Exercise description
The expected output is the first line of the data below and every line after it, up to and including the line containing "twitter timeline |", each reproduced exactly.
── Given records ──
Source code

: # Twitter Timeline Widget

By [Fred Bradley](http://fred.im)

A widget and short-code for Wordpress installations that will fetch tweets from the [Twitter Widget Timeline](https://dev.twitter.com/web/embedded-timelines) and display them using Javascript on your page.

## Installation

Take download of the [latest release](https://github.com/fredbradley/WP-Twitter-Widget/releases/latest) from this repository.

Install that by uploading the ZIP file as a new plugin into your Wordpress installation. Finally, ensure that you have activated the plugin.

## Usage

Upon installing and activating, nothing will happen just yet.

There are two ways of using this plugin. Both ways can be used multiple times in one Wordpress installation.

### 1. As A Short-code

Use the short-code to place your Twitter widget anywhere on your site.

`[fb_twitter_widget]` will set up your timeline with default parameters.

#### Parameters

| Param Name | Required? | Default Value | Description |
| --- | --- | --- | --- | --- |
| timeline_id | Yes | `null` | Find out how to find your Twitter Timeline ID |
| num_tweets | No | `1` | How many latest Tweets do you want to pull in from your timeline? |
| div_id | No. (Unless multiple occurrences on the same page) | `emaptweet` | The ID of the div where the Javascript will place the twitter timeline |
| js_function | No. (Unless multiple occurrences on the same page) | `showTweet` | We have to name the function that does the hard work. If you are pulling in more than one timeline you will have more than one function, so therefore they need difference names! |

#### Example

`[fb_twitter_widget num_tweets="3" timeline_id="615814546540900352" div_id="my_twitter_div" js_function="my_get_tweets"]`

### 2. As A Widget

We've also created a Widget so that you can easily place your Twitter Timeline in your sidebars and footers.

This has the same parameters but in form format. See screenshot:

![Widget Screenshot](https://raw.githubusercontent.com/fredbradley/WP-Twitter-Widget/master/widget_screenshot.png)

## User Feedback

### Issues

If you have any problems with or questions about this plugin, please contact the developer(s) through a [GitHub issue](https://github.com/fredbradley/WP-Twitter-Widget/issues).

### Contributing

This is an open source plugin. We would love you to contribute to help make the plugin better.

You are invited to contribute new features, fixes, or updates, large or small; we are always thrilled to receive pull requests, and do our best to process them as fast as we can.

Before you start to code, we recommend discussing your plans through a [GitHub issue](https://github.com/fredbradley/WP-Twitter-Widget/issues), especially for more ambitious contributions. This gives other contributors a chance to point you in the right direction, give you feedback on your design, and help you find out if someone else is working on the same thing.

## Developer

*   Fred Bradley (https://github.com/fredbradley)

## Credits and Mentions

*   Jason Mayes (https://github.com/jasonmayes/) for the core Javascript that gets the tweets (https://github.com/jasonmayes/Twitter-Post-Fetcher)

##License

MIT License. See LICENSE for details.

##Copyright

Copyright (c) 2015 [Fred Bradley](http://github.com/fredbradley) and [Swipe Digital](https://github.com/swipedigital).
───
Exercise output
Source code

: # Twitter Timeline Widget

By [Fred Bradley](http://fred.im)

A widget and short-code for Wordpress installations that will fetch tweets from the [Twitter Widget Timeline](https://dev.twitter.com/web/embedded-timelines) and display them using Javascript on your page.

## Installation

Take download of the [latest release](https://github.com/fredbradley/WP-Twitter-Widget/releases/latest) from this repository.

Install that by uploading the ZIP file as a new plugin into your Wordpress installation. Finally, ensure that you have activated the plugin.

## Usage

Upon installing and activating, nothing will happen just yet.

There are two ways of using this plugin. Both ways can be used multiple times in one Wordpress installation.

### 1. As A Short-code

Use the short-code to place your Twitter widget anywhere on your site.

`[fb_twitter_widget]` will set up your timeline with default parameters.

#### Parameters

| Param Name | Required? | Default Value | Description |
| --- | --- | --- | --- | --- |
| timeline_id | Yes | `null` | Find out how to find your Twitter Timeline ID |
| num_tweets | No | `1` | How many latest Tweets do you want to pull in from your timeline? |
| div_id | No. (Unless multiple occurrences on the same page) | `emaptweet` | The ID of the div where the Javascript will place the twitter timeline |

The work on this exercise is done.